Examine each line of the data, and copy the ones containing "testing".
[SUPPLIED MATERIAL]
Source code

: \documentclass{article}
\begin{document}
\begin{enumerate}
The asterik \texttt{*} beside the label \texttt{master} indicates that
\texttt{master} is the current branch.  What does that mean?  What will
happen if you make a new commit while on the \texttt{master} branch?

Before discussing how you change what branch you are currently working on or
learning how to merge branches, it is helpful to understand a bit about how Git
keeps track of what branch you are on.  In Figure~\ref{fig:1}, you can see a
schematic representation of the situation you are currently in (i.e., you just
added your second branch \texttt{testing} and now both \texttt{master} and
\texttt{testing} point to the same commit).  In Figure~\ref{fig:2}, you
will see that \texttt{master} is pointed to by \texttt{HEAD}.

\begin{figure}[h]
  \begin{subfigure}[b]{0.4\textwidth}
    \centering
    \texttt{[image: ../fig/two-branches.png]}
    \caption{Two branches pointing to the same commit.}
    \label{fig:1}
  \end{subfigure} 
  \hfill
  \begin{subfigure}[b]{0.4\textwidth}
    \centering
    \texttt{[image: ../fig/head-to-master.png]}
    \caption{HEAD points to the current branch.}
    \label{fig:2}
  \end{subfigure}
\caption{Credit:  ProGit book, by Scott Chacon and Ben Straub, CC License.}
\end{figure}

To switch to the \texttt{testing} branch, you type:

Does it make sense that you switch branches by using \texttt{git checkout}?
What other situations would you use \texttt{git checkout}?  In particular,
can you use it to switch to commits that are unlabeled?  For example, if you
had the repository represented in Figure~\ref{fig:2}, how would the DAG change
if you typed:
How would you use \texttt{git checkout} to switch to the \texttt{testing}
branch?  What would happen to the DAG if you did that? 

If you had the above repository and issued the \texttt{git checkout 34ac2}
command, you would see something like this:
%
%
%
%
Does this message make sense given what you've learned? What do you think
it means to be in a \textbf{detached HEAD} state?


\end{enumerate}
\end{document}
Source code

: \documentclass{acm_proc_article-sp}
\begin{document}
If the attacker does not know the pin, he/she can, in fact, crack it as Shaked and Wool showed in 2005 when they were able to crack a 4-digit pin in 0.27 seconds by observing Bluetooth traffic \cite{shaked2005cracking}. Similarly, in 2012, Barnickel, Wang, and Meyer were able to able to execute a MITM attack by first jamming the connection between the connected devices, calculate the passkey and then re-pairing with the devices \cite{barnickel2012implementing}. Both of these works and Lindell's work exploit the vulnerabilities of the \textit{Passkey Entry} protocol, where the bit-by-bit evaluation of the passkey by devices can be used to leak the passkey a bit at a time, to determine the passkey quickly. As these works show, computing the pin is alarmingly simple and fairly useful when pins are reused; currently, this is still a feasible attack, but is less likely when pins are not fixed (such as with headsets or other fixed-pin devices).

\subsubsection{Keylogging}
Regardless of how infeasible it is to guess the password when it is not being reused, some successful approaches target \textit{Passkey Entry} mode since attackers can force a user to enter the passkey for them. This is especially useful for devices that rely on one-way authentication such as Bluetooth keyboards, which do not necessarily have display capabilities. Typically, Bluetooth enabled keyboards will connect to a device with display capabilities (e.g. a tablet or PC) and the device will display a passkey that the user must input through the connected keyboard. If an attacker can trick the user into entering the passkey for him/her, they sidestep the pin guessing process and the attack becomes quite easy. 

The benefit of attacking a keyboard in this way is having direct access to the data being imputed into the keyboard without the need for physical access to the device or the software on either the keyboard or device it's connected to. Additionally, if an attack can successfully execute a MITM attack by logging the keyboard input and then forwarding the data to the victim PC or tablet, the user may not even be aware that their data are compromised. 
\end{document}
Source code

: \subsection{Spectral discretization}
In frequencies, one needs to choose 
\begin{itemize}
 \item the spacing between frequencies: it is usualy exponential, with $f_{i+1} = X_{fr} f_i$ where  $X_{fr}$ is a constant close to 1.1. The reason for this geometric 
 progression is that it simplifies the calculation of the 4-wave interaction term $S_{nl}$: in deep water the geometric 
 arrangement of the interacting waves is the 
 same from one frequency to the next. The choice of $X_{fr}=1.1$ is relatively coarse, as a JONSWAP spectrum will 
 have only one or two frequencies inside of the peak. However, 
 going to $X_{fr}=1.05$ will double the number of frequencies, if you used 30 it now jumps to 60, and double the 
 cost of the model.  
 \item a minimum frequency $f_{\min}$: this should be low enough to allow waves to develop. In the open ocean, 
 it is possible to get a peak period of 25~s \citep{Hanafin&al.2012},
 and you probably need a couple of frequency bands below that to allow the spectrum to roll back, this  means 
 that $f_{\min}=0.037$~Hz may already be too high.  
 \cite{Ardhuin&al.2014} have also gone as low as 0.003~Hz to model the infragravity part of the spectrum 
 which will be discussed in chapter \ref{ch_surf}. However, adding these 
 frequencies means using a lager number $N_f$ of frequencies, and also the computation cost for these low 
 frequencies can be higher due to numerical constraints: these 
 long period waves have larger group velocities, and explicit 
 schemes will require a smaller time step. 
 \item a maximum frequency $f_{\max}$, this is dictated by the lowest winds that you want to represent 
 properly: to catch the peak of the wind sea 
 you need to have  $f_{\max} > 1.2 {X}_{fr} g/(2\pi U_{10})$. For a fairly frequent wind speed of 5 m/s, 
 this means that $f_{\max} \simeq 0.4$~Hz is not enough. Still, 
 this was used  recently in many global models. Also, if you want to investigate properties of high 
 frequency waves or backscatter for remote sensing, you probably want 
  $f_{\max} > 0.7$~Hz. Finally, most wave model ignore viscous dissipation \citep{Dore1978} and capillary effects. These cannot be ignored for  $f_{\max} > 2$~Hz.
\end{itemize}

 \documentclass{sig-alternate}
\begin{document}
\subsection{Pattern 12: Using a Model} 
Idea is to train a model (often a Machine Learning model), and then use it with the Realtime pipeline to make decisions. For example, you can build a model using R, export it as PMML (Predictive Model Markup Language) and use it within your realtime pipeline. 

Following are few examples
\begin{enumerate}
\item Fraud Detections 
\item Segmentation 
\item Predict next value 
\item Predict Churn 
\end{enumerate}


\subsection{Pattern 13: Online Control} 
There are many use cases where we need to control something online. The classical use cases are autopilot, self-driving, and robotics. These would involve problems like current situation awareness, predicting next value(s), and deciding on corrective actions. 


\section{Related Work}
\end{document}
[/SUPPLIED MATERIAL]
• TASK ANSWER
added your second branch \texttt{testing} and now both \texttt{master} and
\texttt{testing} point to the same commit).  In Figure~\ref{fig:2}, you
To switch to the \texttt{testing} branch, you type:
How would you use \texttt{git checkout} to switch to the \texttt{testing}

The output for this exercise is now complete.